● Work item
Please write out the records exactly.

START Records for the exercise

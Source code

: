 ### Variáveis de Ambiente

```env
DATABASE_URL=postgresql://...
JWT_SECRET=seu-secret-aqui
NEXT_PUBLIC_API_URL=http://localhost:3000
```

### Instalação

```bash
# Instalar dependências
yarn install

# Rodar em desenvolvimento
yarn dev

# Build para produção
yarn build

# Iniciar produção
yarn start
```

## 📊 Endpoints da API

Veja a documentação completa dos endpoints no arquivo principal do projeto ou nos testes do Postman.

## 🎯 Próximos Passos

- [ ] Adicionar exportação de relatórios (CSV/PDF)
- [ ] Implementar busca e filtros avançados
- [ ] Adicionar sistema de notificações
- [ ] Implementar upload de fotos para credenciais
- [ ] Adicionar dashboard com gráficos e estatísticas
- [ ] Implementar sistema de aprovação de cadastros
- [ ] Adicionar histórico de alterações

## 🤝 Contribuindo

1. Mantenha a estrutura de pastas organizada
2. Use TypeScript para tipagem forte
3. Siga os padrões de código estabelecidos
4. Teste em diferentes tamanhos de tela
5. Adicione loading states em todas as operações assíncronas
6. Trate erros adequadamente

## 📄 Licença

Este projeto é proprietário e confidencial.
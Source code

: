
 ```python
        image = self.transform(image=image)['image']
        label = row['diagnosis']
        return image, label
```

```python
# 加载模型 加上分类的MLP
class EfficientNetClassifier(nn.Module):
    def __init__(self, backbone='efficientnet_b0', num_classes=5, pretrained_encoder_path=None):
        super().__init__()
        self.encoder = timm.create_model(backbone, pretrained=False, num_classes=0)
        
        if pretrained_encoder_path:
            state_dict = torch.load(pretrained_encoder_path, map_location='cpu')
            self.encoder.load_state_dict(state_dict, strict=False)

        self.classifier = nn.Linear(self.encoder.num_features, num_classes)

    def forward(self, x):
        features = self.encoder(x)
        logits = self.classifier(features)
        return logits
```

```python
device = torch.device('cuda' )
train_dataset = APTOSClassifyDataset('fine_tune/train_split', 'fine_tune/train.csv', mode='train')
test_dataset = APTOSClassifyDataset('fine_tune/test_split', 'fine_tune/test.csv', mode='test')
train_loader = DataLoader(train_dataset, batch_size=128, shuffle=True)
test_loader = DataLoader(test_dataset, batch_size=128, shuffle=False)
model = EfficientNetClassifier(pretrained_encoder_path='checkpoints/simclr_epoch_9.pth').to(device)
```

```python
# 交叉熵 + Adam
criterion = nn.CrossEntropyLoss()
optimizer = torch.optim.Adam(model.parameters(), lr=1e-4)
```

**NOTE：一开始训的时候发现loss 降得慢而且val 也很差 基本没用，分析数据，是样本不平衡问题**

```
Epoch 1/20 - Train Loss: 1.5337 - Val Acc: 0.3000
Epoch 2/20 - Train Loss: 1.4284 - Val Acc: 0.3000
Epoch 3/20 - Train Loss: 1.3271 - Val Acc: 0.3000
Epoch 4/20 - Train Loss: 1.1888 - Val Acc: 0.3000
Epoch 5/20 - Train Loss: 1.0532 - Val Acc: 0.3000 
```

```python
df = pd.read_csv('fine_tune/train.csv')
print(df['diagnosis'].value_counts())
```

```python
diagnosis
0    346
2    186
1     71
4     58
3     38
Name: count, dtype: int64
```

END Records for the exercise

● Completed exercise
Source code

: ### Variáveis de Ambiente

```env
DATABASE_URL=postgresql://...
JWT_SECRET=seu-secret-aqui
NEXT_PUBLIC_API_URL=http://localhost:3000
```

### Instalação

```bash
# Instalar dependências
yarn install

# Rodar em desenvolvimento
yarn dev

# Build para produção
yarn build

# Iniciar produção
yarn start
```

## 📊 Endpoints da API

Veja a documentação completa dos endpoints no arquivo principal do projeto ou nos testes do Postman.

## 🎯 Próximos Passos

- [ ] Adicionar exportação de relatórios (CSV/PDF)
- [ ] Implementar busca e filtros avançados
- [ ] Adicionar sistema de notificações
- [ ] Implementar upload de fotos para credenciais
- [ ] Adicionar dashboard com gráficos e estatísticas
- [ ] Implementar sistema de aprovação de cadastros
- [ ] Adicionar histórico de alterações

## 🤝 Contribuindo

1. Mantenha a estrutura de pastas organizada
2. Use TypeScript para tipagem forte
3. Siga os padrões de código estabelecidos
4. Teste em diferentes tamanhos de tela
5. Adicione loading states em todas as operações assíncronas
6. Trate erros adequadamente

## 📄 Licença

Este projeto é proprietário e confidencial.
Source code

:
 ```python
        image = self.transform(image=image)['image']
        label = row['diagnosis']
        return image, label
```

```python
# 加载模型 加上分类的MLP
class EfficientNetClassifier(nn.Module):
    def __init__(self, backbone='efficientnet_b0', num_classes=5, pretrained_encoder_path=None):
        super().__init__()
        self.encoder = timm.create_model(backbone, pretrained=False, num_classes=0)
        
        if pretrained_encoder_path:
            state_dict = torch.load(pretrained_encoder_path, map_location='cpu')
            self.encoder.load_state_dict(state_dict, strict=False)

        self.classifier = nn.Linear(self.encoder.num_features, num_classes)

    def forward(self, x):
        features = self.encoder(x)
        logits = self.classifier(features)
        return logits
```

```python
device = torch.device('cuda' )
train_dataset = APTOSClassifyDataset('fine_tune/train_split', 'fine_tune/train.csv', mode='train')
test_dataset = APTOSClassifyDataset('fine_tune/test_split', 'fine_tune/test.csv', mode='test')
train_loader = DataLoader(train_dataset, batch_size=128, shuffle=True)
test_loader = DataLoader(test_dataset, batch_size=128, shuffle=False)
model = EfficientNetClassifier(pretrained_encoder_path='checkpoints/simclr_epoch_9.pth').to(device)
```

```python
# 交叉熵 + Adam
criterion = nn.CrossEntropyLoss()
optimizer = torch.optim.Adam(model.parameters(), lr=1e-4)
```

**NOTE：一开始训的时候发现loss 降得慢而且val 也很差 基本没用，分析数据，是样本不平衡问题**

```
Epoch 1/20 - Train Loss: 1.5337 - Val Acc: 0.3000
Epoch 2/20 - Train Loss: 1.4284 - Val Acc: 0.3000
Epoch 3/20 - Train Loss: 1.3271 - Val Acc: 0.3000
Epoch 4/20 - Train Loss: 1.1888 - Val Acc: 0.3000
Epoch 5/20 - Train Loss: 1.0532 - Val Acc: 0.3000 
```

```python
df = pd.read_csv('fine_tune/train.csv')
print(df['diagnosis'].value_counts())
```

```python
diagnosis
0    346
2    186
1     71
4     58
3     38
Name: count, dtype: int64
```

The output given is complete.